PROBLEM TO SOLVE =>
Copy out all the entries exactly.

EXCERPTED DATA =>
□ □ □ □ □ □ □
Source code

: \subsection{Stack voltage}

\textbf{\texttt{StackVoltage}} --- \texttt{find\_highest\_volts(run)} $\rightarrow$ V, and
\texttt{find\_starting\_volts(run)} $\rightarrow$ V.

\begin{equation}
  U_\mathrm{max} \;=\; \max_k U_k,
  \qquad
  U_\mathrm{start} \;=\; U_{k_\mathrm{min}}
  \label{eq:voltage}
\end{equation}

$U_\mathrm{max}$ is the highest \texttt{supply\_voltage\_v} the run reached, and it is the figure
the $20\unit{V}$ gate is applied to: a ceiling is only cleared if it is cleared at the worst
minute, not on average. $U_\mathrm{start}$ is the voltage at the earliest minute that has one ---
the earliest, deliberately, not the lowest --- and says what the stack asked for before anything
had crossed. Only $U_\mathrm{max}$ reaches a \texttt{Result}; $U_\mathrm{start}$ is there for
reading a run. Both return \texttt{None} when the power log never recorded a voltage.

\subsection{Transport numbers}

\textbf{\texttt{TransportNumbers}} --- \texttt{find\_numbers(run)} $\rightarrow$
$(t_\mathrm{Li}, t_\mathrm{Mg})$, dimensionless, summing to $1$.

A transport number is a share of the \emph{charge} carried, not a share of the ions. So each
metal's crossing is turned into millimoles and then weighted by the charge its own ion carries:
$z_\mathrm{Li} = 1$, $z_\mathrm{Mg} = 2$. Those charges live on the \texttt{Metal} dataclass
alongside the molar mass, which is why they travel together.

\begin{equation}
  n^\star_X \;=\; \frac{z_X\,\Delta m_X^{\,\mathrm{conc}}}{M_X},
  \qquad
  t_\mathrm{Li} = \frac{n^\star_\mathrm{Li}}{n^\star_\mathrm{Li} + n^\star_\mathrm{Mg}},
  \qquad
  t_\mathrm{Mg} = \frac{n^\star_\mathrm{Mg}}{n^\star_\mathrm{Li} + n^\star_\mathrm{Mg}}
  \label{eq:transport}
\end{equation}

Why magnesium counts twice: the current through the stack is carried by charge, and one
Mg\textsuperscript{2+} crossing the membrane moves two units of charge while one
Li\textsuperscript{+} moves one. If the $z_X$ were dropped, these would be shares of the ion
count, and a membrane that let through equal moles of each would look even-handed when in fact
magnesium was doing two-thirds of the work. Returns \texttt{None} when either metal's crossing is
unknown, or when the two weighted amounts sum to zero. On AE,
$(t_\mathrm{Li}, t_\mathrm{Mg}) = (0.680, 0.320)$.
□ □ □ □ □ □ □
YOUR RESPONSE =>
Source code

: \subsection{Stack voltage}

\textbf{\texttt{StackVoltage}} --- \texttt{find\_highest\_volts(run)} $\rightarrow$ V, and
\texttt{find\_starting\_volts(run)} $\rightarrow$ V.

\begin{equation}
  U_\mathrm{max} \;=\; \max_k U_k,
  \qquad
  U_\mathrm{start} \;=\; U_{k_\mathrm{min}}
  \label{eq:voltage}
\end{equation}

$U_\mathrm{max}$ is the highest \texttt{supply\_voltage\_v} the run reached, and it is the figure
the $20\unit{V}$ gate is applied to: a ceiling is only cleared if it is cleared at the worst
minute, not on average. $U_\mathrm{start}$ is the voltage at the earliest minute that has one ---
the earliest, deliberately, not the lowest --- and says what the stack asked for before anything
had crossed. Only $U_\mathrm{max}$ reaches a \texttt{Result}; $U_\mathrm{start}$ is there for
reading a run. Both return \texttt{None} when the power log never recorded a voltage.

\subsection{Transport numbers}

\textbf{\texttt{TransportNumbers}} --- \texttt{find\_numbers(run)} $\rightarrow$
$(t_\mathrm{Li}, t_\mathrm{Mg})$, dimensionless, summing to $1$.

A transport number is a share of the \emph{charge} carried, not a share of the ions. So each
metal's crossing is turned into millimoles and then weighted by the charge its own ion carries:
$z_\mathrm{Li} = 1$, $z_\mathrm{Mg} = 2$. Those charges live on the \texttt{Metal} dataclass
alongside the molar mass, which is why they travel together.

\begin{equation}
  n^\star_X \;=\; \frac{z_X\,\Delta m_X^{\,\mathrm{conc}}}{M_X},
  \qquad
  t_\mathrm{Li} = \frac{n^\star_\mathrm{Li}}{n^\star_\mathrm{Li} + n^\star_\mathrm{Mg}},
  \qquad
  t_\mathrm{Mg} = \frac{n^\star_\mathrm{Mg}}{n^\star_\mathrm{Li} + n^\star_\mathrm{Mg}}
  \label{eq:transport}
\end{equation}

Why magnesium counts twice: the current through the stack is carried by charge, and one
Mg\textsuperscript{2+} crossing the membrane moves two units of charge while one
Li\textsuperscript{+} moves one. If the $z_X$ were dropped, these would be shares of the ion
count, and a membrane that let through equal moles of each would look even-handed when in fact
magnesium was doing two-thirds of the work. Returns \texttt{None} when either metal's crossing is
unknown, or when the two weighted amounts sum to zero. On AE,
$(t_\mathrm{Li}, t_\mathrm{Mg}) = (0.680, 0.320)$.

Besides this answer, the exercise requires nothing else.